Part Three ‘Policies and internal actions of the Union’

Title V TFEU ‘Area of freedom, security and justice’

Chapter 4 ‘Judicial cooperation in criminal matters’

Article 83
(ex Article 31 TEU)

1. The European Parliament and the Council may, by means of directives adopted in accordance with the ordinary legislative procedure, establish minimum rules concerning the definition of criminal offences and sanctions in the areas of particularly serious crime with a cross-border dimension resulting from the nature or impact of such offences or from a special need to combat them on a common basis.

These areas of crime are the following: terrorism, trafficking in human beings and sexual exploitation of women and children, illicit drug trafficking, illicit arms trafficking, money laundering, corruption, counterfeiting of means of payment, computer crime and organised crime.

On the basis of developments in crime, the Council may adopt a decision identifying other areas of crime that meet the criteria specified in this paragraph. It shall act unanimously after obtaining the consent of the European Parliament.

2. If the approximation of criminal laws and regulations of the Member States proves essential to ensure the effective implementation of a Union policy in an area which has been subject to harmonisation measures, directives may establish minimum rules with regard to the definition of criminal offences and sanctions in the area concerned.

Such directives shall be adopted by the same ordinary or special legislative procedure as was followed for the adoption of the harmonisation measures in question, without prejudice to Article 76.

3. Where a member of the Council considers that a draft directive as referred to in paragraph 1 or 2 would affect fundamental aspects of its criminal justice system, it may request that the draft directive be referred to the European Council. In that case, the ordinary legislative procedure shall be suspended. After discussion, and in case of a consensus, the European Council shall, within four months of this suspension, refer the draft back to the Council, which shall terminate the suspension of the ordinary legislative procedure.

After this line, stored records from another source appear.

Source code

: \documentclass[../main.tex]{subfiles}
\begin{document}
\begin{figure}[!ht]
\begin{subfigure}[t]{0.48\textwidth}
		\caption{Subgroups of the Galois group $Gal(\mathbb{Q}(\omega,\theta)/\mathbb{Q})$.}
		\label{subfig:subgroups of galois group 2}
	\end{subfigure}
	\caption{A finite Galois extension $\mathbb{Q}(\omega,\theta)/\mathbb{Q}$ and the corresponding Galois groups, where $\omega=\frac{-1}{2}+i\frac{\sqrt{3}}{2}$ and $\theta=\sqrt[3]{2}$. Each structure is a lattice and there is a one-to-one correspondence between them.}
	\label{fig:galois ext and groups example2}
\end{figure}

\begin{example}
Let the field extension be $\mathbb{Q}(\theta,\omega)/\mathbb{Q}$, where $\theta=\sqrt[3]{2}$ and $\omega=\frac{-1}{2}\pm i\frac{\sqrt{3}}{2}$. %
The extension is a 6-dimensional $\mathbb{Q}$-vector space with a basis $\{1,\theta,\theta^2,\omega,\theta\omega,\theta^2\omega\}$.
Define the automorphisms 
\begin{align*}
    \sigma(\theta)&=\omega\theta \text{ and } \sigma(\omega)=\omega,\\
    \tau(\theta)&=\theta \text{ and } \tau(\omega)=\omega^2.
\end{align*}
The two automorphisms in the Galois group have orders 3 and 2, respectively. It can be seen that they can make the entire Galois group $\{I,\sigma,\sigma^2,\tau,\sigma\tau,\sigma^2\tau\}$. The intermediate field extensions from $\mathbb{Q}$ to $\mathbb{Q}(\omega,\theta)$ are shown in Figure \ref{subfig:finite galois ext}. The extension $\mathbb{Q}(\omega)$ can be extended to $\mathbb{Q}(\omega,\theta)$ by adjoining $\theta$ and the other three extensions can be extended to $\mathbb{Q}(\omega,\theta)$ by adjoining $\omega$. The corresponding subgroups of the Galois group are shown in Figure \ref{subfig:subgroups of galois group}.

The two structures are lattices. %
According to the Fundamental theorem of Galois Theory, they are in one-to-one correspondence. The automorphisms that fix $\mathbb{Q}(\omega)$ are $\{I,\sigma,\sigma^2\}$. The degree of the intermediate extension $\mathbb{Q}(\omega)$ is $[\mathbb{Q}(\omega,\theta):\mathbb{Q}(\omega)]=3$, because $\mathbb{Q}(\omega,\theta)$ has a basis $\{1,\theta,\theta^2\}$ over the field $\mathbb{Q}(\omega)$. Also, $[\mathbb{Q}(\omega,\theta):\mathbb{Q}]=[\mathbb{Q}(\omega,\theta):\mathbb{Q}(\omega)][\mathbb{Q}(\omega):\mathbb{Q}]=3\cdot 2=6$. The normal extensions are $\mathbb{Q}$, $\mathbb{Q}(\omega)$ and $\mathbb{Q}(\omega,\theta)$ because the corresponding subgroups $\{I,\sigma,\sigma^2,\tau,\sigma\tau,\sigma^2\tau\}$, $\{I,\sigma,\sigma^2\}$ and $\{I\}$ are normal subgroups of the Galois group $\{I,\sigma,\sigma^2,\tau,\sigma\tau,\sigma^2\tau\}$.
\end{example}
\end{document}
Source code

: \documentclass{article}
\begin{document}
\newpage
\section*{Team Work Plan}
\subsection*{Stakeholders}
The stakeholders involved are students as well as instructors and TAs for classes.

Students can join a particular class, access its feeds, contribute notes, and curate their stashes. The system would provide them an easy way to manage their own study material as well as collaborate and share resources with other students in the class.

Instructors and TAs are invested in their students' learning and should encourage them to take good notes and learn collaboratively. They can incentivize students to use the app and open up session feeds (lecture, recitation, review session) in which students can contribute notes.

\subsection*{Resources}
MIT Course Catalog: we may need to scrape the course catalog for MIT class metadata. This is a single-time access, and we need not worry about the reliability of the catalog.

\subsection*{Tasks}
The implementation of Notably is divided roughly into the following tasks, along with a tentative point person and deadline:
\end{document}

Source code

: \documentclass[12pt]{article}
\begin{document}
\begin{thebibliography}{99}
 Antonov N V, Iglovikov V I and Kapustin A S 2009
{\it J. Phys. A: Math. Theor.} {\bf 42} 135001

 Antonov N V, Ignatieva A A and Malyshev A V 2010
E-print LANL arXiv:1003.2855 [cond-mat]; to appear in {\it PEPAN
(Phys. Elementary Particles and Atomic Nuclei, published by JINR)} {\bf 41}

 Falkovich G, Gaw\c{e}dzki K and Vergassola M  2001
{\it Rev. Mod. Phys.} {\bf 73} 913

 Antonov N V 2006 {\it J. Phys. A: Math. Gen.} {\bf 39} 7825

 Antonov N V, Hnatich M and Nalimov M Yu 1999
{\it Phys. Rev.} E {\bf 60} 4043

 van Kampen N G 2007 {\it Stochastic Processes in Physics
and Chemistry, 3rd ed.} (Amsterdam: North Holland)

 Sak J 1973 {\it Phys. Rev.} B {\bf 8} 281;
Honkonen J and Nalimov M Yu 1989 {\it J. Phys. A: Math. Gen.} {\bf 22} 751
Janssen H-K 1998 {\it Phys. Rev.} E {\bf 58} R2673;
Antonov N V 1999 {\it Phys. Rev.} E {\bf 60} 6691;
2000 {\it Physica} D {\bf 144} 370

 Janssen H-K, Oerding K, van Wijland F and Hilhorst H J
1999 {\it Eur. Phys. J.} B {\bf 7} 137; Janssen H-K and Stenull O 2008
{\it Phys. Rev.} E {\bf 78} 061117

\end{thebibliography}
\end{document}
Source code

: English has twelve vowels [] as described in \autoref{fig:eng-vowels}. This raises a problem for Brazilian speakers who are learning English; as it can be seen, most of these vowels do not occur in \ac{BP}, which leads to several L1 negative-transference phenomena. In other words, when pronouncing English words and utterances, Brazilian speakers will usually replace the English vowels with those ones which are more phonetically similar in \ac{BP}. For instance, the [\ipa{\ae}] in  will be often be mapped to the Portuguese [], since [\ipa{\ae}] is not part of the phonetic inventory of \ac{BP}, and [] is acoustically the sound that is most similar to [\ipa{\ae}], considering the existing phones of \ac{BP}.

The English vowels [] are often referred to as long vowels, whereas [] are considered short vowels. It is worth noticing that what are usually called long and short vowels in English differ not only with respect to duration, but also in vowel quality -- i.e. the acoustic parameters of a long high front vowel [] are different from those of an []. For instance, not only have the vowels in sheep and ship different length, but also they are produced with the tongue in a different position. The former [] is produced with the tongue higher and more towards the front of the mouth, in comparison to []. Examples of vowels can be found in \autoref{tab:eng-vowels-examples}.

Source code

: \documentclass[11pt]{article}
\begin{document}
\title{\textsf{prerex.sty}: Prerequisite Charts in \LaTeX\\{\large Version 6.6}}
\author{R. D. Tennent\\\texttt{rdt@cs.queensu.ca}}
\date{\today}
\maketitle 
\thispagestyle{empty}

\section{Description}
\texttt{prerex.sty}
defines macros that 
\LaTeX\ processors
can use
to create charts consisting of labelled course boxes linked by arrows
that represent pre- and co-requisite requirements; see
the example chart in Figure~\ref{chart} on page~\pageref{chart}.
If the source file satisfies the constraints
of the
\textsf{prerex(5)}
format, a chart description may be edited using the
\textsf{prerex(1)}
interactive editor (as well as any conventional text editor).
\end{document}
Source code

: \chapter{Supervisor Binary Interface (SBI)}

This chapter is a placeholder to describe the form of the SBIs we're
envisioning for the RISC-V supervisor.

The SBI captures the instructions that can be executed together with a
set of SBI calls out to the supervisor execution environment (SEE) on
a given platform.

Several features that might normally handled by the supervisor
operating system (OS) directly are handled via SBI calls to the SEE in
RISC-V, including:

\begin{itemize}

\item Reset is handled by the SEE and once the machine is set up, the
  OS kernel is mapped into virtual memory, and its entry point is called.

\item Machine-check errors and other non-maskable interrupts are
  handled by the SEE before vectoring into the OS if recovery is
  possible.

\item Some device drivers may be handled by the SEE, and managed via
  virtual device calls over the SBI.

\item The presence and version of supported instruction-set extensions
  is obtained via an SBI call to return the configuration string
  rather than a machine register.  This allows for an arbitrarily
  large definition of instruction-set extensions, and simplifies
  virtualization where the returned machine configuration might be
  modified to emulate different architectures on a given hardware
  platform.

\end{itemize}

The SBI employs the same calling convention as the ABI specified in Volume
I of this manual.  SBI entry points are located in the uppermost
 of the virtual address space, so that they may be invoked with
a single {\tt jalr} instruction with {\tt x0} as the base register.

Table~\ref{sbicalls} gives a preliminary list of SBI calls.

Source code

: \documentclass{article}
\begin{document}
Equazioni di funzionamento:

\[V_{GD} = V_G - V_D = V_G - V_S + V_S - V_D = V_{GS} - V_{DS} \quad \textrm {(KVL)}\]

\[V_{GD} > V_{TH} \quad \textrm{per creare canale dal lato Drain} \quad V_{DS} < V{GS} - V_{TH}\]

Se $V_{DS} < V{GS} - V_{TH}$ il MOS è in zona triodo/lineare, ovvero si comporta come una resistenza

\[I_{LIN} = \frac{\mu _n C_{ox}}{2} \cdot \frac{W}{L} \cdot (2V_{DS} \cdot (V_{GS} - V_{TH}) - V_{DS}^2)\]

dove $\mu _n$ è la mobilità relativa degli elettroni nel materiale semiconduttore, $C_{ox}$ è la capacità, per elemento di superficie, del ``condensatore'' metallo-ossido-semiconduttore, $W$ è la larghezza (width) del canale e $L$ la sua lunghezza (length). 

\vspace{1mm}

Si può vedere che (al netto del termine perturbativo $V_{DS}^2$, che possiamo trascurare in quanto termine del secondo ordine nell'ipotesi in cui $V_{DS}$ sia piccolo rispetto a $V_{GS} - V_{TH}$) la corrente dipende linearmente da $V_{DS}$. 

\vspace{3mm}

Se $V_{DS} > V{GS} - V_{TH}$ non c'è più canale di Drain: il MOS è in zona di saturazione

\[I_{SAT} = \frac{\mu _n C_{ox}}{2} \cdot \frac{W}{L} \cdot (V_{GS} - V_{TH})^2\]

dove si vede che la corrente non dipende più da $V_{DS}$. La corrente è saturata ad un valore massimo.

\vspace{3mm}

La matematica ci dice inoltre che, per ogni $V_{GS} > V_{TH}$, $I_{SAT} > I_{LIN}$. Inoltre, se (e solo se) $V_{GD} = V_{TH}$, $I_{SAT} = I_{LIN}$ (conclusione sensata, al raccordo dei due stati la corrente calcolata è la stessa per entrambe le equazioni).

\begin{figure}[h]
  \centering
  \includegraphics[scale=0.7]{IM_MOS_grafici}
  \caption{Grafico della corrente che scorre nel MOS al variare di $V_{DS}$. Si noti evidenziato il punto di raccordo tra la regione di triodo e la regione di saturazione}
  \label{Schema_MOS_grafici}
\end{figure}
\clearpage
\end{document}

Within the same timeframe, in case of disagreement, and if at least nine Member States wish to establish enhanced cooperation on the basis of the draft directive concerned, they shall notify the European Parliament, the Council and the Commission accordingly. In such a case, the authorisation to proceed with enhanced cooperation referred to in Article 20(2) of the Treaty on European Union and Article 329(1) of this Treaty shall be deemed to be granted and the provisions on enhanced cooperation shall apply.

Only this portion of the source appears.